→ **Assignment**: Report the count of lines containing the word "import" in the entries below, and nothing more.

== == ==

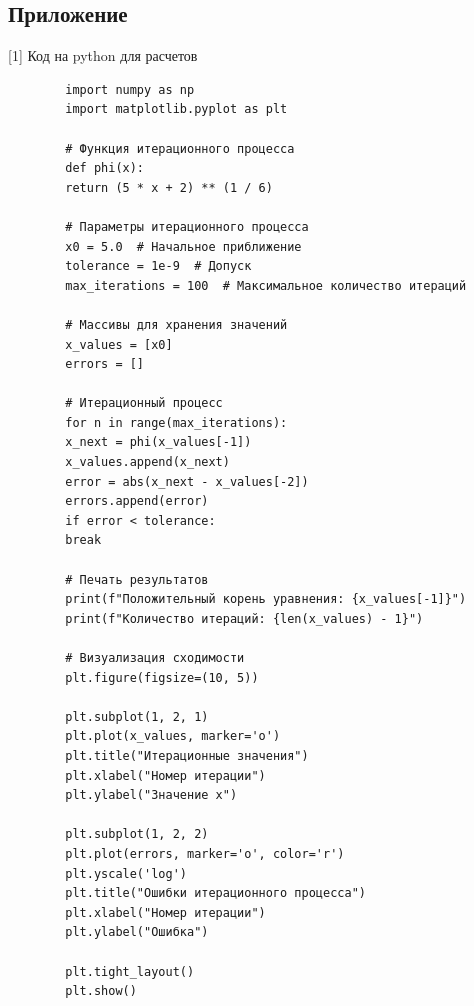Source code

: \documentclass{article}
\begin{document}
	\subsection{Приложение}
	[1] Код на python для расчетов 
	\begin{verbatim}
		import numpy as np
		import matplotlib.pyplot as plt
		
		# Функция итерационного процесса
		def phi(x):
		return (5 * x + 2) ** (1 / 6)
		
		# Параметры итерационного процесса
		x0 = 5.0  # Начальное приближение
		tolerance = 1e-9  # Допуск
		max_iterations = 100  # Максимальное количество итераций
		
		# Массивы для хранения значений
		x_values = [x0]
		errors = []
		
		# Итерационный процесс
		for n in range(max_iterations):
		x_next = phi(x_values[-1])
		x_values.append(x_next)
		error = abs(x_next - x_values[-2])
		errors.append(error)
		if error < tolerance:
		break
		
		# Печать результатов
		print(f"Положительный корень уравнения: {x_values[-1]}")
		print(f"Количество итераций: {len(x_values) - 1}")
		
		# Визуализация сходимости
		plt.figure(figsize=(10, 5))
		
		plt.subplot(1, 2, 1)
		plt.plot(x_values, marker='o')
		plt.title("Итерационные значения")
		plt.xlabel("Номер итерации")
		plt.ylabel("Значение x")
		
		plt.subplot(1, 2, 2)
		plt.plot(errors, marker='o', color='r')
		plt.yscale('log')
		plt.title("Ошибки итерационного процесса")
		plt.xlabel("Номер итерации")
		plt.ylabel("Ошибка")
		
		plt.tight_layout()
		plt.show()
		
	\end{verbatim}
		
		
	
\end{document}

== == ==

→ **Finished exercise**: 2